Drug giant, GlaxoSmithKline, which produces products such as Aquafresh, Abreva, and Nicorette will plead guilty to the biggest health care fraud settlement in American history.

GlaxoSmithKline was forced to pay $3 billion for unlawful promotion of particular prescription drugs. They pled guilty to three counts of criminal information, two counts of introducing misbranded antidepressant drugs Paxil and Wellbutrin to interstate commerce and one count of failing to inform the Food and Drug Administration (FDA) on the safety data regarding the diabetes drug Avandia.

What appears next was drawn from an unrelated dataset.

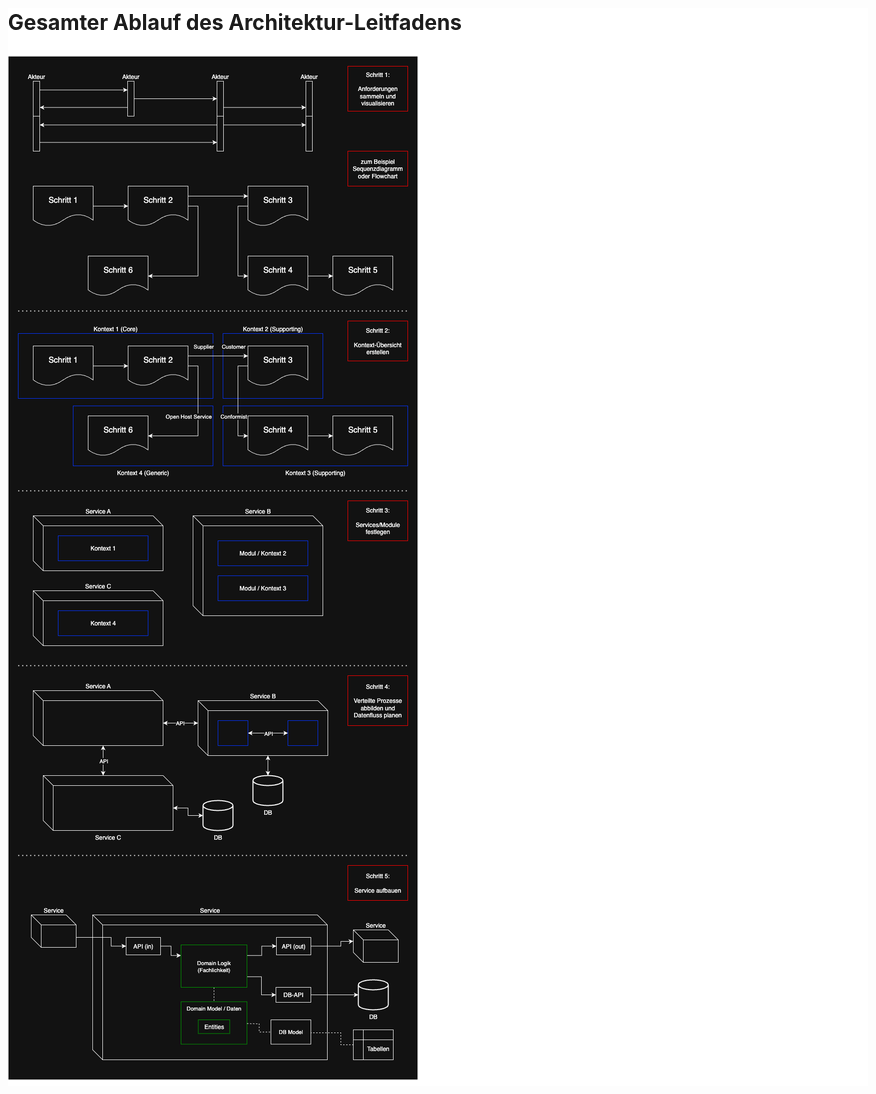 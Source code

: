 ## Gesamter Ablauf des Architektur-Leitfadens
![Ablauf](images/steps/software-architecture-guide-all-steps.drawio.png)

Out of the $3 billion, $1 billion will go to criminal complaints, and the $2 billion will go to resolving civil liabilities concerning Paxil, Wellbutrin and Avandia, as well as other drugs and allegations of pricing fraud.

According to the Justice Department, GlaxoSmithKline illegally promoted Paxil for treating depression among patients under the age of 18 without approval from the FDA for pediatric use. The government also alleged the company is responsible for publishing and distributing misleading medical journal articles, which misrepresented the drug’s effectiveness in treating depression in adolescents, also sponsoring dinners, spa programs and other activities for researchers.

Along with issuing misleading information, the Justice Department argues that GlaxoSmithKline paid millions of dollars to doctors to market Wellburtin, which was approved for depression, for off-label uses by funding meetings, which occasionally took place at lavish resorts.

Regarding Avandia, GlaxoSmithKline failed to inform safety data between 2001 and 2007 that ultimately led to "black box" warning labels stating the drug’s potential to increase risk for heart attack and heart failure.

In 2011 alone, GlaxoSmithKline returned to their shareholders in dividends and share buy-backs – an increase of 75 percent versus 2010. Compared to the $3 billion GlaxoSmithKline is forced to pay, they generated £5.6 billion, which converts to a little over $7 billion dollars.

This settlement indicates the end of a massive investigation involving the FDA, FBI and Department of Health and Human Services.